Both Apple and Mozilla have this year begun taking steps to limit how this data is shared, with their respective Safari and Firefox web browsers.
With the new tool, Facebook says users can see a summary of the information apps and websites have sent to Facebook. Users can then "disconnect" this information from their Facebook account, then choose to have all future off-Facebook activity disconnected from their account.
Alternatively, users can opt to disconnect only information collected by specific apps and websites. However, while this data is disconnected, it is not deleted. Instead, while Facebook will no longer know you specifically have looked at the shoes in the above example, it could still know that lots of Facebook users are looking at them on the retailer's website, then distribute ads accordingly.
Facebook says: "If you clear your off-Facebook activity, we'll remove your identifying information from the data that apps and websites choose to send us. We won't know which websites you visited or what you did there, and we won't use any of the data you disconnect to target ads to you on Facebook, Instagram or Messenger."
The new tool helps users understand how their data is being sharedFacebook
The social network, which said somewhat defensively "this is how much of the internet works," added that it expects disconnection "could have some impact on our business, but we believe giving people control over their data is more important."
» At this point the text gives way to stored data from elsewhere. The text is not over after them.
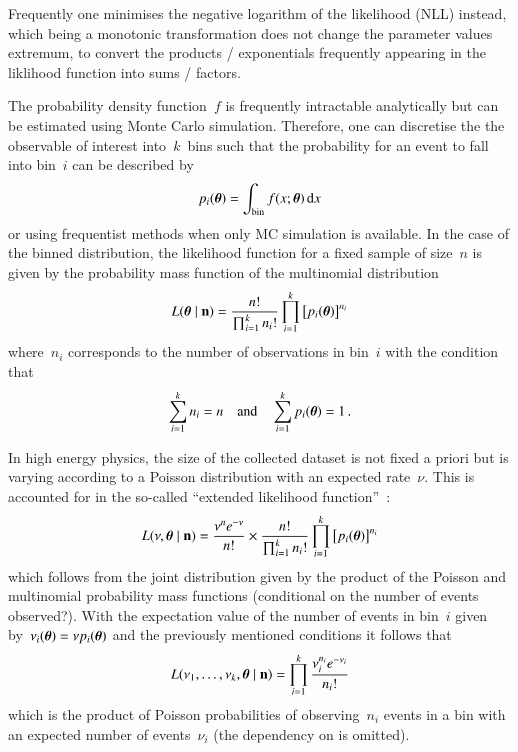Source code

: Frequently one minimises the negative logarithm of the likelihood
(NLL) instead, which being a monotonic transformation does not change
the parameter values extremum, to convert the products / exponentials
frequently appearing in the liklihood function into sums / factors.


The probability density function~$f$ is frequently intractable
analytically but can be estimated using Monte Carlo
simulation. Therefore, one can discretise the the observable of
interest into~$k$~bins such that the probability for an event to fall
into bin~$i$ can be described by
\begin{align*}
  p_i(\boldsymbol{\theta}) = \int_\text{bin} f(x; \boldsymbol{\theta}) \, \mathrm{d}x
\end{align*}
or using frequentist methods when only MC simulation is available. In
the case of the binned distribution, the likelihood function for a
fixed sample of size~$n$ is given by the probability mass function of
the multinomial distribution
\begin{align*}
  L(\boldsymbol{\theta} \mid \mathbf{n}) = \frac{n!}{\prod_{i=1}^k n_i!} \prod_{i = 1}^k \left[ p_i(\boldsymbol{\theta}) \right]^{n_i}
\end{align*}
where~$n_i$ corresponds to the number of observations in bin~$i$ with
the condition that
\begin{align*}
  \sum_{i = 1}^k n_i = n \quad \text{and} \quad \sum_{i = 1}^k p_i(\boldsymbol{\theta}) = 1 \,\text{.}
\end{align*}

In high energy physics, the size of the collected dataset is not fixed
a priori but is varying according to a Poisson distribution with an
expected rate~$\nu$. This is accounted for in the so-called ``extended
likelihood function''~\cite{cowan1998}:
\begin{align*}
  L(\nu, \boldsymbol{\theta} \mid \mathbf{n}) =
  \frac{\nu^n e^{-\nu}}{n!} \times \frac{n!}
  {\prod_{i = 1}^k n_{i}!}
  \prod_{i = 1}^k \left[ p_i(\boldsymbol{\theta}) \right]^{n_i}
\end{align*}
which follows from the joint distribution given by the product of the
Poisson and multinomial probability mass functions (conditional on the
number of events observed?).  With the expectation value of the number
of events in bin~$i$ given
by~$\nu_i(\boldsymbol{\theta}) = \nu p_i(\boldsymbol{\theta})$ and the previously
mentioned conditions it follows that
\begin{align*}
  L(\nu_1, \dots, \nu_k, \boldsymbol{\theta} \mid \mathbf{n}) = \prod_{i = 1}^k \frac{\nu_i^{n_i} e^{-\nu_i}}{n_i!}
\end{align*}
which is the product of Poisson probabilities of observing~$n_i$
events in a bin with an expected number of events~$\nu_i$ (the
dependency on \boldtheta is omitted).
Facebook is rolling out the new privacy option very slowly at launch. For now, it is only available to users in Ireland, Spain and South Korea. But the company says it will roll out "everywhere over the coming months".
The new tool represents the first time Facebook users have been able to see in detail how the social network watches their activity across the internet and their smartphone apps. It will let users see who has shared their information with Facebook, how many times they have done so, and when.
Facebook says the average user has 80 apps on their smartphones and uses 40 every month. So if you use the new tool to look at the data collected by those apps - and many of the websites you visit - you could be presented with a surprisingly large database.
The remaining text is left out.